2022 Year End Commentary
A puzzling year for employers and employees.
This year-end round of links to articles from around the world has all the familiar ingredients that make the current decision-making environment around work from home vs returning to the office so chaotic and unpredictable. The only discernible trend is towards conflicting points of view!
Take productivity. For every report that company performance is not affected by remote work conditions you will find another that condemns the practice. Protecting or enhancing office culture? From conflicted tech CEOs to disillusioned young professionals to concerned HR specialists, the jury is not just out it’s in danger of losing credibility. And while you will read about concerns over the economic impact on downtowns resulting from the absence of office workers, you will also read about consultants willing to predict the end of office space.
Those who predict the end of office space and the transition of those buildings to residential are equally rebuffed by professionals in the office industry who are not seeing evidence of this transition beyond normal market fluctuations.

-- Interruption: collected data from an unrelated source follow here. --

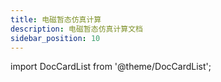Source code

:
 ```yaml
---
title: 电磁暂态仿真计算
description: 电磁暂态仿真计算文档
sidebar_position: 10
---
```


import DocCardList from '@theme/DocCardList';

<DocCardList />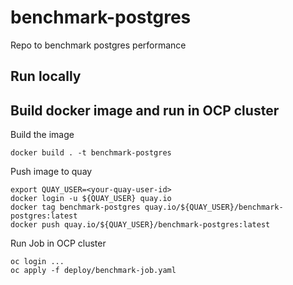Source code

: # benchmark-postgres
Repo to benchmark postgres performance


## Run locally


## Build docker image and run in OCP cluster
Build the image
```
docker build . -t benchmark-postgres
```

Push image to quay
```
export QUAY_USER=<your-quay-user-id>
docker login -u ${QUAY_USER} quay.io
docker tag benchmark-postgres quay.io/${QUAY_USER}/benchmark-postgres:latest 
docker push quay.io/${QUAY_USER}/benchmark-postgres:latest 
```

Run Job in OCP cluster
```
oc login ...
oc apply -f deploy/benchmark-job.yaml
```
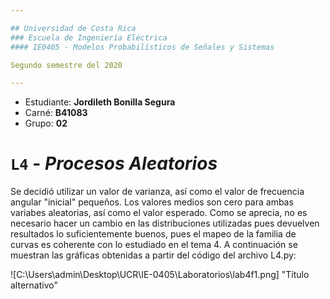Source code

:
 ```yaml
---

## Universidad de Costa Rica
### Escuela de Ingeniería Eléctrica
#### IE0405 - Modelos Probabilísticos de Señales y Sistemas

Segundo semestre del 2020

---
```


* Estudiante: **Jordileth Bonilla Segura**
* Carné: **B41083**
* Grupo: **02**


# `L4` - *Procesos Aleatorios*

Se decidió utilizar un valor de varianza, así como el valor de frecuencia angular "inicial" pequeños. Los valores medios son cero para ambas variabes aleatorias, así como el valor esperado. Como se aprecia, no es necesario hacer un cambio en las distribuciones utilizadas pues devuelven resultados  lo suficientemente buenos, pues el mapeo de la familia de curvas es coherente con lo estudiado en el tema 4. A continuación se muestran las gráficas obtenidas a partir del código del archivo L4.py: 

![C:\Users\admin\Desktop\UCR\IE-0405\Laboratorios\lab4f1.png] "Título alternativo"


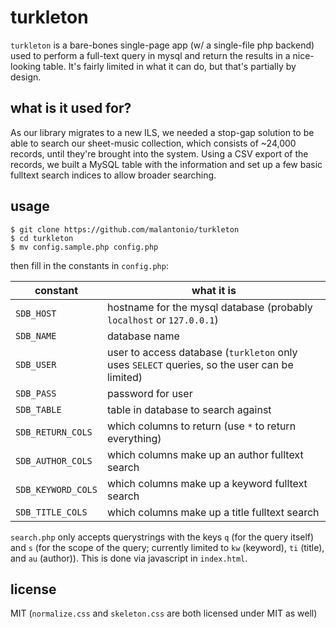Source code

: # turkleton

`turkleton` is a bare-bones single-page app (w/ a single-file php backend) used to perform a full-text query in mysql
and return the results in a nice-looking table. It's fairly limited in what it can do, but that's partially by design.

## what is it used for?

As our library migrates to a new ILS, we needed a stop-gap solution to be able to search our sheet-music collection, which
consists of ~24,000 records, until they're brought into the system. Using a CSV export of the records, we built a
MySQL table with the information and set up a few basic fulltext search indices to allow broader searching. 

## usage

```cli
$ git clone https://github.com/malantonio/turkleton
$ cd turkleton
$ mv config.sample.php config.php
```

then fill in the constants in `config.php`:

constant           | what it is
-------------------|-------------
`SDB_HOST`         | hostname for the mysql database (probably `localhost` or `127.0.0.1`)
`SDB_NAME`         | database name
`SDB_USER`         | user to access database (`turkleton` only uses `SELECT` queries, so the user can be limited)
`SDB_PASS`         | password for user
`SDB_TABLE`        | table in database to search against
`SDB_RETURN_COLS ` | which columns to return (use `*` to return everything)
`SDB_AUTHOR_COLS ` | which columns make up an author fulltext search
`SDB_KEYWORD_COLS` | which columns make up a keyword fulltext search
`SDB_TITLE_COLS`   | which columns make up a title fulltext search

`search.php` only accepts querystrings with the keys `q` (for the query itself) and `s` (for the scope of the query; currently
limited to `kw` (keyword), `ti` (title), and `au` (author)). This is done via javascript in `index.html`.

## license

MIT (`normalize.css` and `skeleton.css` are both licensed under MIT as well)
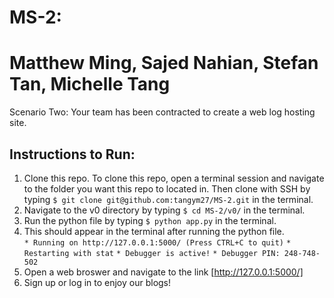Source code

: # MS-2: 
# Matthew Ming, Sajed Nahian, Stefan Tan, Michelle Tang
Scenario Two:  Your team has been contracted to create a web log hosting site.

## Instructions to Run:
1. Clone this repo. To clone this repo, open a terminal session and navigate to the folder you want this repo to located in. Then clone with SSH by typing ```$ git clone git@github.com:tangym27/MS-2.git``` in the terminal. 
2. Navigate to the v0 directory by typing ```$ cd MS-2/v0/``` in the terminal. 
3. Run the python file by typing ```$ python app.py``` in the terminal. 
4. This should appear in the terminal after running the python file.   
```* Running on http://127.0.0.1:5000/ (Press CTRL+C to quit)```
```* Restarting with stat```
```* Debugger is active!```
```* Debugger PIN: 248-748-502```
5. Open a web broswer and navigate to the link [http://127.0.0.1:5000/]
6. Sign up or log in to enjoy our blogs!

Perhaps the only truly predictable factor revealed in these links is that when office workers stay home, the financial ecosystem which supports office workers and a city’s transit system faces financial hardship. When transit systems lose commuter traffic revenue mobility for everyone is impacted adversely. That’s as true for Toronto as it is for New York, Chicago, Paris, Frankfurt, San Francisco, or London – which, you may recall, is where our investigations into the impact of COVID began in the spring of 2020.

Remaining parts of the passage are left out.